Journal Name: Recent Patents on Anti-Cancer Drug Discovery
Author(s): Debora Basile, Camilla Lisanti, Maria A. Pizzichetta, Paolo Baldo*, Giulia Fornasier, Francesco Lo Re, Giuseppe Corona, Fabio Puglisi.
Background: Malignant melanoma is a skin cancer responsible of 90% of cutaneous cancer related deaths. In recent years, breakthroughs in treatment strategy have revolutionized the prognosis both of early and advanced melanoma patients. In particular, treatment with monoclonal antibodies targeting co-inhibitory checkpoints or specific molecular pathways are pawing the way for a new era of promising options, by prolonging survival time of these patients.
Moreover, unlike the chemotherapy that was used until some time ago, these new drugs have a good and more manageable toxicity profile. However, because of the recent introduction in clinical practice of the new agents, there is a learning curve among physicians regarding early recognition and management of the associated side effects.
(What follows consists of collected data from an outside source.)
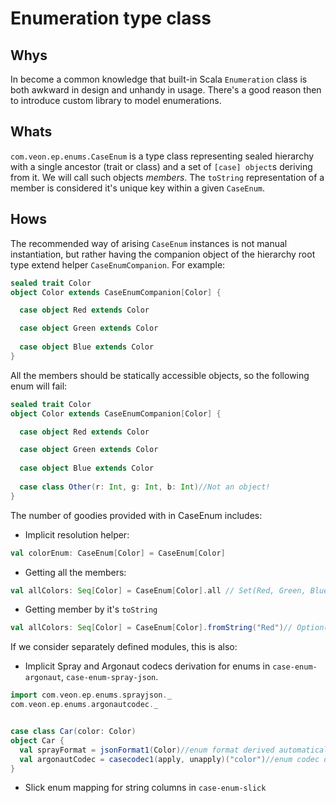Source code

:# Enumeration type class

## Whys 
In become a common knowledge that built-in Scala `Enumeration` class is both awkward in design and unhandy in usage.
There's a good reason then to introduce custom library to model enumerations.

## Whats
`com.veon.ep.enums.CaseEnum` is a type class representing sealed hierarchy with a single ancestor (trait or class)
and a set of `[case] object`s deriving from it. We will call such objects _members_. 
The `toString` representation of a member is considered it's unique key within a given `CaseEnum`.

## Hows
The recommended way of arising `CaseEnum` instances is 
not manual instantiation, but rather having the companion object of the hierarchy root type extend 
helper `CaseEnumCompanion`.  For example:

```scala
sealed trait Color
object Color extends CaseEnumCompanion[Color] {

  case object Red extends Color

  case object Green extends Color
  
  case object Blue extends Color
}

```

All the members should be statically accessible objects, so the following enum will fail:

```scala
sealed trait Color
object Color extends CaseEnumCompanion[Color] {

  case object Red extends Color

  case object Green extends Color
  
  case object Blue extends Color
  
  case class Other(r: Int, g: Int, b: Int)//Not an object!
}

```

The number of goodies provided with in CaseEnum includes:
* Implicit resolution helper: 

```scala
val colorEnum: CaseEnum[Color] = CaseEnum[Color]
```

* Getting all the members: 

```scala
val allColors: Seq[Color] = CaseEnum[Color].all // Set(Red, Green, Blue)
```

* Getting member by it's `toString`

```scala
val allColors: Seq[Color] = CaseEnum[Color].fromString("Red")// Option(Blue)
```


If we consider separately defined modules, this is also:
* Implicit Spray and Argonaut codecs derivation for enums in `case-enum-argonaut`, `case-enum-spray-json`.

```scala
import com.veon.ep.enums.sprayjson._
com.veon.ep.enums.argonautcodec._


case class Car(color: Color)
object Car {
  val sprayFormat = jsonFormat1(Color)//enum format derived automatically
  val argonautCodec = casecodec1(apply, unapply)("color")//enum codec derived automatically
}
```

* Slick enum mapping for string columns in `case-enum-slick`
Objectives: The analysis of the toxicity profiles of the different agents currently studied for the treatment of early and advanced melanoma, and the description of several relevant recent patents in this field, are the aims of this review.
Methods: A systematically conducted review, based on current clinical guidelines and on international Pharmacovigilance databases (AERS-Eudravigilance – WHO Vigibase).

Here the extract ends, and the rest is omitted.